I think patience is the only catalyst needed here; the fundamentals, without Mobil are fantastic, and at some point investors will be in a position where they can not ignore/wait on the sides if they want to enjoy a share of the SEPL cake. As discussed before, there is little of that cake available, so if you want a bite, you are going to have to pay for it.
I think if you are investing (as opposed to trading), the trajectory here is exceptional and sustainable for a long time. When investors wake up this will shoot up, maybe not exponentially SP wise, but certainly yield wise. If your patient with a medium to long term investment here, the fundamentals will out.
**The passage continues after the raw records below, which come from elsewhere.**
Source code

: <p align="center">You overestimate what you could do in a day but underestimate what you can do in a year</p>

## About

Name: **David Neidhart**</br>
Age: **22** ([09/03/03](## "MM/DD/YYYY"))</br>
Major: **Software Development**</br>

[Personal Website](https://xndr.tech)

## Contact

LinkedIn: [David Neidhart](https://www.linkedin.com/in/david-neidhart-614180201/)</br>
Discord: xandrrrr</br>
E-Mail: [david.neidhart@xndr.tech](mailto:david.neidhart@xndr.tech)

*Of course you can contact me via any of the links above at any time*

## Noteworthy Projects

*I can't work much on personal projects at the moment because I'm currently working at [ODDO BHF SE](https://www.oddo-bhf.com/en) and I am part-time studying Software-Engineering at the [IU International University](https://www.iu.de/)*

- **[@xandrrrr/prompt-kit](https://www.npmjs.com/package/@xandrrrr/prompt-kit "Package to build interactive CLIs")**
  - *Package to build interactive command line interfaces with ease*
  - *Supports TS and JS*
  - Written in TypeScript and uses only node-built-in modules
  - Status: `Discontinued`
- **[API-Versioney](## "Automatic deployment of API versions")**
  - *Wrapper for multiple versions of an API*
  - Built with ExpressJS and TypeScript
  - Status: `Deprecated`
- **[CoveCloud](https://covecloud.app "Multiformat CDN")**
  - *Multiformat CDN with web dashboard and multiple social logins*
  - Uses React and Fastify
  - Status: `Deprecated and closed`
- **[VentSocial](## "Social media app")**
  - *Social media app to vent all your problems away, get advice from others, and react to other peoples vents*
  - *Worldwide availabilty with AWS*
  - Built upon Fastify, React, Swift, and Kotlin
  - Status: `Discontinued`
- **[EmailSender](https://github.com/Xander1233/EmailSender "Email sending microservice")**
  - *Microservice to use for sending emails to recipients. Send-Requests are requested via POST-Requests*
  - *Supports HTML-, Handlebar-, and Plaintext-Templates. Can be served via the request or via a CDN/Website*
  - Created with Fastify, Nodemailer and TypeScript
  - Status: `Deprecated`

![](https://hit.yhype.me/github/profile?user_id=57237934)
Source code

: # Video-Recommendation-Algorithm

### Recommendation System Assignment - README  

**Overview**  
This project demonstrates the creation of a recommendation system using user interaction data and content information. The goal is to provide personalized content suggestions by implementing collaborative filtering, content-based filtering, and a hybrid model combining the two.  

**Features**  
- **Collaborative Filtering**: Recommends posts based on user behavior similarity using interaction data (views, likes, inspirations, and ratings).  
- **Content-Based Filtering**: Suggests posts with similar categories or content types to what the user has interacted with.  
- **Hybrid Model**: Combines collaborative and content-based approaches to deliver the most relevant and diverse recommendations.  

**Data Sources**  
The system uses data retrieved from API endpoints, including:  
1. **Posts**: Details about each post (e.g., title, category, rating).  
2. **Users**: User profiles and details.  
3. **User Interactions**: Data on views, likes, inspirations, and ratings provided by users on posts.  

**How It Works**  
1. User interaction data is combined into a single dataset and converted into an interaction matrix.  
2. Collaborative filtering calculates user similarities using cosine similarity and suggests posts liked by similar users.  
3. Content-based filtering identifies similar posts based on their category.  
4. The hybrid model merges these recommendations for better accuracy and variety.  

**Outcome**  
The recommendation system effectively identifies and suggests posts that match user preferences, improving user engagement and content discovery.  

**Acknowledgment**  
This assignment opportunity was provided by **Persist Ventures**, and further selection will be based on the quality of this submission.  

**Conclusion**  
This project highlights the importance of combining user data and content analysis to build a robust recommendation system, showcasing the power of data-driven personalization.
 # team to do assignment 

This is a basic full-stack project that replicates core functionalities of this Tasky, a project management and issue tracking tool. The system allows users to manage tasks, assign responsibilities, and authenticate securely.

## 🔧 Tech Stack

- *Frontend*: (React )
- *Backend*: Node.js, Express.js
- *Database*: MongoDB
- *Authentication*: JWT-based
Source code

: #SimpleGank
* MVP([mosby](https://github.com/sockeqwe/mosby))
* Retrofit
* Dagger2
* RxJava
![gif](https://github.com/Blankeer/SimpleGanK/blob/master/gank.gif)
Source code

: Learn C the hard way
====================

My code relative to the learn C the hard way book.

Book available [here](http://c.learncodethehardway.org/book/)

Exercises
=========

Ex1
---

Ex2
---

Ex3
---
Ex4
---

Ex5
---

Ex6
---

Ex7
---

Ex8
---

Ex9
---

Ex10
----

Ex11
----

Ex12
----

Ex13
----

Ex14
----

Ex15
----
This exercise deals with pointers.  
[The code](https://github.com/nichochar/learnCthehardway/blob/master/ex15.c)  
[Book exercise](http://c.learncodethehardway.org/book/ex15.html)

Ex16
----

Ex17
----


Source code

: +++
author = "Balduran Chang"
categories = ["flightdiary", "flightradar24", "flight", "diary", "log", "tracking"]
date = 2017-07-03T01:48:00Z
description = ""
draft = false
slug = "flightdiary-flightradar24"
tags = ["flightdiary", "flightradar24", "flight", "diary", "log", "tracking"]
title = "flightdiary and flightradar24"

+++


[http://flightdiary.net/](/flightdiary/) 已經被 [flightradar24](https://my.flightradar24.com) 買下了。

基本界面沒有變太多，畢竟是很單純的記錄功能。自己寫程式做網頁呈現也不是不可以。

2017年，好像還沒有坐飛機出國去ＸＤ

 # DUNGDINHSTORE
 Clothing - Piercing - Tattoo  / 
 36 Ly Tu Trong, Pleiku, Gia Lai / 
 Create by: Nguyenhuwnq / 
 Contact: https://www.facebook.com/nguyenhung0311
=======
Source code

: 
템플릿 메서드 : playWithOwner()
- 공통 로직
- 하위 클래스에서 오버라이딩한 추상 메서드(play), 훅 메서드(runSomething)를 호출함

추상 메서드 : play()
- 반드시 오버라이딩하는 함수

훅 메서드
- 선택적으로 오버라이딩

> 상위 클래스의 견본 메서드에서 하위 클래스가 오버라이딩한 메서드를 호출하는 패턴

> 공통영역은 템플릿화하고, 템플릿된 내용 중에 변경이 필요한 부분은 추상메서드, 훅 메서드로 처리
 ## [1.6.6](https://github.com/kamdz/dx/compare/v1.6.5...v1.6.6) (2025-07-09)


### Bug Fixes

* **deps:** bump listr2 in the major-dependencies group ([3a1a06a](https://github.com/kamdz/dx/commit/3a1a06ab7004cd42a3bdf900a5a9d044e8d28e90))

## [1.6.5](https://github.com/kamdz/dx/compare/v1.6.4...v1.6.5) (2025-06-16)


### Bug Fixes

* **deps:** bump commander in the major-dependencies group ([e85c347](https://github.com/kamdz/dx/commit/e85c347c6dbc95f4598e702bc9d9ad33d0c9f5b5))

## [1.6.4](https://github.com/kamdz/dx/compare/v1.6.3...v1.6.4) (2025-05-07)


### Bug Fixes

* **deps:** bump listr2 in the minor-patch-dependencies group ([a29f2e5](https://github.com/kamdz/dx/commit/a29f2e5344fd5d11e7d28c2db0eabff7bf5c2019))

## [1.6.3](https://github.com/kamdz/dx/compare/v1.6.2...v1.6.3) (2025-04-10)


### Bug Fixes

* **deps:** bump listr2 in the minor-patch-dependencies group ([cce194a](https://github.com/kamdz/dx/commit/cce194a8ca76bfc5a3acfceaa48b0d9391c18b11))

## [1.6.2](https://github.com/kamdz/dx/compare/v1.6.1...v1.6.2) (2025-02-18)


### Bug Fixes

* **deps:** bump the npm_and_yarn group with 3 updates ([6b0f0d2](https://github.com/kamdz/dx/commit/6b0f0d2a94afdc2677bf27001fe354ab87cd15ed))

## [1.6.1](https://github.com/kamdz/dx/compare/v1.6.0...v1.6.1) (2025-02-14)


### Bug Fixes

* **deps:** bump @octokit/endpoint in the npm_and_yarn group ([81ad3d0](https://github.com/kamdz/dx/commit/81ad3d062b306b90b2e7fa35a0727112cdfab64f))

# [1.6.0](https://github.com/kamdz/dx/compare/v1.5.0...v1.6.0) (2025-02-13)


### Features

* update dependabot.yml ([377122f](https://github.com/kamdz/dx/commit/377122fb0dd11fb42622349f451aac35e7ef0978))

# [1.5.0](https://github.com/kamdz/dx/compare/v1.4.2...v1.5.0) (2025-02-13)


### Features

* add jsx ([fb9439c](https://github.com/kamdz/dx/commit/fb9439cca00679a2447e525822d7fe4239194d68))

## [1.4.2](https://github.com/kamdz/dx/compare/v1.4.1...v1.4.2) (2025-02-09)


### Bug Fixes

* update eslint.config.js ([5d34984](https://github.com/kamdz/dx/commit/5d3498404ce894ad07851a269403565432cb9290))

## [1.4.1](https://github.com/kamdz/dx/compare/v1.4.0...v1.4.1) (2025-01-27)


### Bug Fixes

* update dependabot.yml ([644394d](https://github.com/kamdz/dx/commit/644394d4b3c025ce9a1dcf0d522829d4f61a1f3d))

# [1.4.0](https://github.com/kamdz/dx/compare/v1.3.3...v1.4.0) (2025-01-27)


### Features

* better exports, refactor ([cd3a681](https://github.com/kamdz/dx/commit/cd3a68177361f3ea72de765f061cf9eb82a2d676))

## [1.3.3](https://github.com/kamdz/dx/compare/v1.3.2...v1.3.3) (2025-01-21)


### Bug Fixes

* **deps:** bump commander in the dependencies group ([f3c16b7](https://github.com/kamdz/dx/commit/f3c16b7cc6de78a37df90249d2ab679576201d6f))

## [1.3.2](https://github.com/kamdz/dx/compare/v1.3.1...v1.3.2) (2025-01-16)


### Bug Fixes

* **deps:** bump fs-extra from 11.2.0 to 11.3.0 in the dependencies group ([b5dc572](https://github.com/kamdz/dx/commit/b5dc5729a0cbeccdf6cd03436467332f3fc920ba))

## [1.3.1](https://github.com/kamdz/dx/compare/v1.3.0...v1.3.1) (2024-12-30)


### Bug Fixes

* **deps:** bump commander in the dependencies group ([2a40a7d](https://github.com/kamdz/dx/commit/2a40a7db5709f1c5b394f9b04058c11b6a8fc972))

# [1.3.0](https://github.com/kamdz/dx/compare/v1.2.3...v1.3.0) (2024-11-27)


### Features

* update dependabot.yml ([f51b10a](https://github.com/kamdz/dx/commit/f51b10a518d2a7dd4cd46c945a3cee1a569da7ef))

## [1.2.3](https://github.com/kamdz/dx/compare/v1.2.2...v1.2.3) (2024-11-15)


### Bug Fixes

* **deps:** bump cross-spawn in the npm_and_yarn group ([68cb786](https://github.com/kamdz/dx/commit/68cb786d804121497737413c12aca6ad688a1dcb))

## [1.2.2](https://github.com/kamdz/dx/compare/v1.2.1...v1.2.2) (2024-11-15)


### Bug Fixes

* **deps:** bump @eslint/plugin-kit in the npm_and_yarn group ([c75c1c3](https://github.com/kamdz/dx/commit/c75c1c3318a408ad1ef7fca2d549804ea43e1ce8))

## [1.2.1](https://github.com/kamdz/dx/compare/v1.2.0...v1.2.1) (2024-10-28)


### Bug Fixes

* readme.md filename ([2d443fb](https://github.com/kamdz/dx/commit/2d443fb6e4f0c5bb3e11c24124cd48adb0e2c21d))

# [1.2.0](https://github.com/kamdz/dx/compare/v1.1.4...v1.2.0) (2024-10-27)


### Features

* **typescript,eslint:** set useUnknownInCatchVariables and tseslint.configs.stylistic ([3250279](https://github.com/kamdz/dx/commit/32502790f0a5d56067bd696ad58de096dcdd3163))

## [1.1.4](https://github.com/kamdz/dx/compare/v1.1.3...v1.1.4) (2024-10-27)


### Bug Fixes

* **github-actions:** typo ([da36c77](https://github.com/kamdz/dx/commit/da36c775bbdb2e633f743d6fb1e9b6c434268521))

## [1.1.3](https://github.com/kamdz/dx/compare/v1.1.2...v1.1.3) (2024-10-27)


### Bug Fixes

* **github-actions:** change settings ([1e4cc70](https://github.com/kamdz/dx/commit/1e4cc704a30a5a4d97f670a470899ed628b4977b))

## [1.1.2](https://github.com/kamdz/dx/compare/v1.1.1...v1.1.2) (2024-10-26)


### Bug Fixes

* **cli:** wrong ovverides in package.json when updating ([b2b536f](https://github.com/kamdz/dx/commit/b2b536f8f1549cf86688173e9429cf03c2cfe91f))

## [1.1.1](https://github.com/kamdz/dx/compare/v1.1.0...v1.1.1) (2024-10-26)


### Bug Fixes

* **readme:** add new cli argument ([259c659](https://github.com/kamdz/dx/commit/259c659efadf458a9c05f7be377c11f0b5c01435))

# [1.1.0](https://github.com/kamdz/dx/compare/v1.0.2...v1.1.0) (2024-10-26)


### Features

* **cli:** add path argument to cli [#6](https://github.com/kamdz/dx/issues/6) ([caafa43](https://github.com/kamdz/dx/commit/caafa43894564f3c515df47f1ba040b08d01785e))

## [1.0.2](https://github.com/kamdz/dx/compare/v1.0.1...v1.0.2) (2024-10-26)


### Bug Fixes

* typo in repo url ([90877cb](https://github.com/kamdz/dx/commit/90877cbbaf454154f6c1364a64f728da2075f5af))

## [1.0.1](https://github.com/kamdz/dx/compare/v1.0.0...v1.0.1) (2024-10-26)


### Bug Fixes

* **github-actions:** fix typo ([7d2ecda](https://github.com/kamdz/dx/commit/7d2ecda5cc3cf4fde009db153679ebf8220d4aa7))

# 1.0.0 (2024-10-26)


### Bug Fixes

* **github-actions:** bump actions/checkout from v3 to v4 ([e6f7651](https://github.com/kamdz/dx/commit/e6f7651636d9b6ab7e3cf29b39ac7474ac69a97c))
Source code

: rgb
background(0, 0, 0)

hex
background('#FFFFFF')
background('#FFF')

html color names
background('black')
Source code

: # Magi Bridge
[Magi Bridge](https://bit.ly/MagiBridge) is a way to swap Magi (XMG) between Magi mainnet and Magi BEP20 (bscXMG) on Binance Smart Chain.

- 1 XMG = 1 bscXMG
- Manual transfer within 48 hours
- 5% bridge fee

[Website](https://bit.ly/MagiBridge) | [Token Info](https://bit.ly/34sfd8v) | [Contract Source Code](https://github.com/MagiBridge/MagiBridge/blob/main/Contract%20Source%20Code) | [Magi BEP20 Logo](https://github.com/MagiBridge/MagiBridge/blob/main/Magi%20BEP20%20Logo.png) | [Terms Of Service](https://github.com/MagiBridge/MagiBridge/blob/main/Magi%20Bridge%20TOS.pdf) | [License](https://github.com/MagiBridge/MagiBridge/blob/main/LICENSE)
Marginal daily gains despite the robust oil price, but traded volumes are still minimal for a $900m mkt cap stock - if you want to pick up SEPL in volume, you need to pay up for it. That means a higher share price. Most holders won't sell to you at these farcical levels. The share price may be lagging, but shares aren't changing hands. That will have to change, presumably. I'm looking for some catalysts materialising, such as commissioning of this pipeline. And another bumper set of quarterly results.
"People Who Constantly Point Out Grammar Mistakes Are Pretty Much Jerks, Scientists Find"
"this paper, which was published in PLOS One in 2016, was actually the first time researchers were able to show that a person's personality traits can actually determine how they respond to typos and grammatical errors"
Imagine revealing one's own pedantic personality traits on social media ... and thinking one deserves to be taken seriously?
Ha Ha Ha Ha Ha
:)
nowt wrong with a MORNICator; so ironic, to post sardonic suggesting MORNIC. How catatonic!
"It's not a competition re SAVE and SEPL. "
Given the common sector and common regions of production, it should hardly be a surprise that both share price trends have a high degree of correlation save for SAVE coming out of suspension recently, and seplat taking a hit from uncertainty of the Exxon deal ... but with the limited time available the correlation across the two looks to be north of 80% ...
While:
"rather than the ****ging of individuals, that are focused on SEPL."
... is quite a mornic comment on a Seplat thread .... here is a prediction ... Chad oil workers will go back on strike demanding higher wages ... SAVE shareprice plunges, takes another plunge on the back of the Ukraine war ending, then a further plunge with another world recession in 2023 .... with Seplat following.
Dear oh dear.
raxfactor; yes, some good contributions from seatank - i'm almost identically aligned on his thinking/investment both here and in this wider arena.
Your thoughts are none too shabby either. So thanks for them , which i am also pretty much aligned with!
So refreshing to see posts on a stock BB that are there to educate our understanding, our investment decisions, rather than the ****ging of individuals, that are focused on SEPL.